The former Conservative cabinet minister Lord Tebbit has said he believes there "may well" have been a political cover-up over child abuse in the 1980s.
Lord Tebbit, who served in a series of ministerial posts under Margaret Thatcher, said the instinct of people at the time was to protect "the system" and not to delve too deeply into uncomfortable allegations.
His comment came as the Home Office announced a fresh review into what happened to a file alleging paedophile activity at Westminster which was handed to the then home secretary Leon (now Lord) Brittan by the Tory MP Geoffrey Dickens.
Appearing on BBC1's The Andrew Marr Show, Lord Tebbit said: "At that time I think most people would have thought that the establishment, the system, was to be protected and if a few things had gone wrong here and there that it was more important to protect the system than to delve too far into it.
"That view, I think, was wrong then and it is spectacularly shown to be wrong because the abuses have grown."

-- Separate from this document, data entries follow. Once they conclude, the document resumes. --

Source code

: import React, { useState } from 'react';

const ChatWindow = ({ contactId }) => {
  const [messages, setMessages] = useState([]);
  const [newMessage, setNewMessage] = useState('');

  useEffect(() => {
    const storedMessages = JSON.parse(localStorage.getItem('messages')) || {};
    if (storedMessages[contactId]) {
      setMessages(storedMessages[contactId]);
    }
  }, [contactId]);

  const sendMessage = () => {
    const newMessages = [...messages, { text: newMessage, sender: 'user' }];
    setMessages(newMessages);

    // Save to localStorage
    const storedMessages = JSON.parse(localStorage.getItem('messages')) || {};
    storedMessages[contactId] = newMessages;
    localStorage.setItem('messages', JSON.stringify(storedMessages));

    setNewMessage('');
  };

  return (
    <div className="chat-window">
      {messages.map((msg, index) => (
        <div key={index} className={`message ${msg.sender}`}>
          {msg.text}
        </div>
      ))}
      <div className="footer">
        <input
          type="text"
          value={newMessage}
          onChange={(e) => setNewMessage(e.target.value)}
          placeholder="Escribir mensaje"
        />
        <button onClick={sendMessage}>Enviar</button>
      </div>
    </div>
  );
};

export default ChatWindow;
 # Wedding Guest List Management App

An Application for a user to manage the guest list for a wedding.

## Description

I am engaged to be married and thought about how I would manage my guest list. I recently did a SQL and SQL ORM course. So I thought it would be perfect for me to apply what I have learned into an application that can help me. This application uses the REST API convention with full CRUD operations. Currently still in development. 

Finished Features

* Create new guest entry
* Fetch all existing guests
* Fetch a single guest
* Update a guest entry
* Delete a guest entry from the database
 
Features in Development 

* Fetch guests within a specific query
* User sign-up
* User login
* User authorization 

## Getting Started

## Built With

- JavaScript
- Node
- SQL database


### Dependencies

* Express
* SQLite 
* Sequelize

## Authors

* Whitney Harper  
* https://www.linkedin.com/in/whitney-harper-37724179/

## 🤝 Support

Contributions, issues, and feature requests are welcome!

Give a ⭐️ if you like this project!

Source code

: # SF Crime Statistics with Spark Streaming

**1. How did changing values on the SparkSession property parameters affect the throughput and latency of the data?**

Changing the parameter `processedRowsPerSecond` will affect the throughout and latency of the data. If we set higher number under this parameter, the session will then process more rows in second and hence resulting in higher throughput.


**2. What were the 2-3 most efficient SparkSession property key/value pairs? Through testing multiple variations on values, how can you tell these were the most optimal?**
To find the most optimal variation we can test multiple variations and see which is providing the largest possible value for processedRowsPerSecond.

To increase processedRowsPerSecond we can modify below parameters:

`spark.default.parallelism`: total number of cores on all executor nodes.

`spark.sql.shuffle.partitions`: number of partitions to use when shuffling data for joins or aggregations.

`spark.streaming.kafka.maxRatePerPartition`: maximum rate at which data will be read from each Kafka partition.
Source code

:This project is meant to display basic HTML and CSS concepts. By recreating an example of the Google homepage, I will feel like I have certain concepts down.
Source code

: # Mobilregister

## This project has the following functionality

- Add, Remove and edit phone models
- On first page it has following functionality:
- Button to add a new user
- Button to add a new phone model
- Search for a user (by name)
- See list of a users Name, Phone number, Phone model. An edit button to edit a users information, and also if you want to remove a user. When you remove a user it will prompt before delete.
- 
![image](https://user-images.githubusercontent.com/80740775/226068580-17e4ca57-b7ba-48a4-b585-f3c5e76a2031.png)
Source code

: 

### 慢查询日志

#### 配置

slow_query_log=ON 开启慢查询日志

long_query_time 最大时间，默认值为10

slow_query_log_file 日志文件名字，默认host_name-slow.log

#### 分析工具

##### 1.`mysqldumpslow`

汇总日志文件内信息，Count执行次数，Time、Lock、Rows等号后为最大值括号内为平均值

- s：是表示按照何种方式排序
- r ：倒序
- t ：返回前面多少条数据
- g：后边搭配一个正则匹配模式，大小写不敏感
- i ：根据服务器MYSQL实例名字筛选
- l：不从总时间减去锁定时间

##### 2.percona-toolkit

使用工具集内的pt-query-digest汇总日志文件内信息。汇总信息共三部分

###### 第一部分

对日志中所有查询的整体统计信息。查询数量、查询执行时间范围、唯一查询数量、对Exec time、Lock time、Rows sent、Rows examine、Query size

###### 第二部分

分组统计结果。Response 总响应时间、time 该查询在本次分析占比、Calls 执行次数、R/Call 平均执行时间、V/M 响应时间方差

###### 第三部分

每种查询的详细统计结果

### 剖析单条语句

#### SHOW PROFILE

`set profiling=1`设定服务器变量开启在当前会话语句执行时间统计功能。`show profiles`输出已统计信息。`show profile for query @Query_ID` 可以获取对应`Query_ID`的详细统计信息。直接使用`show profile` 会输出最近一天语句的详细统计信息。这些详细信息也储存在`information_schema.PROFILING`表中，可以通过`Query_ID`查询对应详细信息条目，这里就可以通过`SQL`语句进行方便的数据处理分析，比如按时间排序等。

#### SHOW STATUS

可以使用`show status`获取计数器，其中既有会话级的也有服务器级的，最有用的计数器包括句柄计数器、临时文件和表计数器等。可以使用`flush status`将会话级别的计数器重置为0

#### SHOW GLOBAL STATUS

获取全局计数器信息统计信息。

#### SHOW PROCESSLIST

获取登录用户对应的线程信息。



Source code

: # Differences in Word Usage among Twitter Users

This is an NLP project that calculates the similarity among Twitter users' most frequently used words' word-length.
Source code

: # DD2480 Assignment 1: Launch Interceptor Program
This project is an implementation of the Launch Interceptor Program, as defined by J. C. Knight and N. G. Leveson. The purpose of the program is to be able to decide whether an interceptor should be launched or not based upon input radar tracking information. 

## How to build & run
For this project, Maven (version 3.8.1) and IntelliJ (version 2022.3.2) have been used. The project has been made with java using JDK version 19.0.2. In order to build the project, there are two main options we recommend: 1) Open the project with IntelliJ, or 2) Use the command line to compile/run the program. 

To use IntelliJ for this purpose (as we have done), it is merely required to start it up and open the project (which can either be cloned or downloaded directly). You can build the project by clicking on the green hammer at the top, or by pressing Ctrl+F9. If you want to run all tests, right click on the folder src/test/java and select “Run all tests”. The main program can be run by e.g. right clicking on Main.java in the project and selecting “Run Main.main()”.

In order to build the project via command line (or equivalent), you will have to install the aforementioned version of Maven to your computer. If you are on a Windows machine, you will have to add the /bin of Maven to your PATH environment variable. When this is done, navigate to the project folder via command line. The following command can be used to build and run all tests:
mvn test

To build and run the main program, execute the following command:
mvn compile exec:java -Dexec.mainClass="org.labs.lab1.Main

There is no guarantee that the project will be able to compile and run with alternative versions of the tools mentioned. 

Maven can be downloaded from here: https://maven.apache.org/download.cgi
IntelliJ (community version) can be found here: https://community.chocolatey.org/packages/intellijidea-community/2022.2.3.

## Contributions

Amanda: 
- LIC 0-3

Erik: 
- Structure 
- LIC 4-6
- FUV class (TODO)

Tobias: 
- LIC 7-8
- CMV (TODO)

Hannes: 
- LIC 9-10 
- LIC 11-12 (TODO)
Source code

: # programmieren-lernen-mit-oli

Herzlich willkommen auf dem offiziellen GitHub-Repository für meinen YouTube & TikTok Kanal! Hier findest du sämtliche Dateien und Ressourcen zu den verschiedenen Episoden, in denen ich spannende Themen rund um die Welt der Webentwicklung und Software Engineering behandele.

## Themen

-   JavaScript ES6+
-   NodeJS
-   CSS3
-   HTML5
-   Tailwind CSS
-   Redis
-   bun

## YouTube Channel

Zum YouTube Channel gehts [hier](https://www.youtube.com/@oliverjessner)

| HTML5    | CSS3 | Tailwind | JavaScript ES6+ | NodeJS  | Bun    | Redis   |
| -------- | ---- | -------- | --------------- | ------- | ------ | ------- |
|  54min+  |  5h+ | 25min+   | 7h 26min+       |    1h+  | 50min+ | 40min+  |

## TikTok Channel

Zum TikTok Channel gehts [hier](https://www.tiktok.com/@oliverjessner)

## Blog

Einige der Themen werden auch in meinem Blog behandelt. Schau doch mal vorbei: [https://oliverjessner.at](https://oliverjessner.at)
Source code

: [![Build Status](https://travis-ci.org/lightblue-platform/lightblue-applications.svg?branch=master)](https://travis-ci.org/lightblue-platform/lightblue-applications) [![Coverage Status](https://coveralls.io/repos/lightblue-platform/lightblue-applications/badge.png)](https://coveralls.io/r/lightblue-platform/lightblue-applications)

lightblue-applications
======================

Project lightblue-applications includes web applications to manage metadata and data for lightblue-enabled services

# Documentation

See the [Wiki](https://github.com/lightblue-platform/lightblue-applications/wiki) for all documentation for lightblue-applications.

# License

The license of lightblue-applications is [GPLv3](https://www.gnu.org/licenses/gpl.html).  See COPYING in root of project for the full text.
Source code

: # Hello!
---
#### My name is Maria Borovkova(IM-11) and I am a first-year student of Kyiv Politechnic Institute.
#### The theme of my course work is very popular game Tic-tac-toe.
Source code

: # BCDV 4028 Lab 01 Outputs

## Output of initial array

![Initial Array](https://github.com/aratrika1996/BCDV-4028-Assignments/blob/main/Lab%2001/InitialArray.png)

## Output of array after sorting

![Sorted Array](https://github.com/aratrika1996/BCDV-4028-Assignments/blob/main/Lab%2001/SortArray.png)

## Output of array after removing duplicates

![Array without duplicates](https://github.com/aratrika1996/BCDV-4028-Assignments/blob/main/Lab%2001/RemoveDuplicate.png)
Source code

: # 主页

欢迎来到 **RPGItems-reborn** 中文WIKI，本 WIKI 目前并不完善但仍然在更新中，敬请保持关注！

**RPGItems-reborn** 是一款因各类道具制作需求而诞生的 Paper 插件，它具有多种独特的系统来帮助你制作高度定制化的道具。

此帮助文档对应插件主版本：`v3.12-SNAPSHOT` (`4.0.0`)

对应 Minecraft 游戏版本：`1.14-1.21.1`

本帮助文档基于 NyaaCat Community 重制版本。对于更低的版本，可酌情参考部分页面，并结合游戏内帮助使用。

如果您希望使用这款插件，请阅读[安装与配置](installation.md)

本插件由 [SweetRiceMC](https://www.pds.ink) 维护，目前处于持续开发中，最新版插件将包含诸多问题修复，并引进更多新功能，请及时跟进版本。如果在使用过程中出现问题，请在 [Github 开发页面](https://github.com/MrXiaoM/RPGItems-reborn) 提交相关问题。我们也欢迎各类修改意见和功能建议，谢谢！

Asked if he thought there had been a "big political cover-up" at the time, he said: "I think there may well have been. But it was almost unconscious. It was the thing that people did at that time."
Labour MP Margaret Hodge, who chairs the Public Accounts Committee, said there had been a "veil of secrecy" over the establishment for far too long.
Appearing on the Sky News Murnaghan programme, she added: "Thank God it is coming out into the open. I think the really interesting thing about it is there has been a veil of secrecy over the establishment for far too long.
"Now the establishment who thought they were always protected...find actually they are subject to the same rigours of the law and that's right.
"What we really need to get right as well is how children are cared for today.
"Let's learn from the historic abuse, let's actually give victims the right to have their voice on that, but let's actually also focus on the present."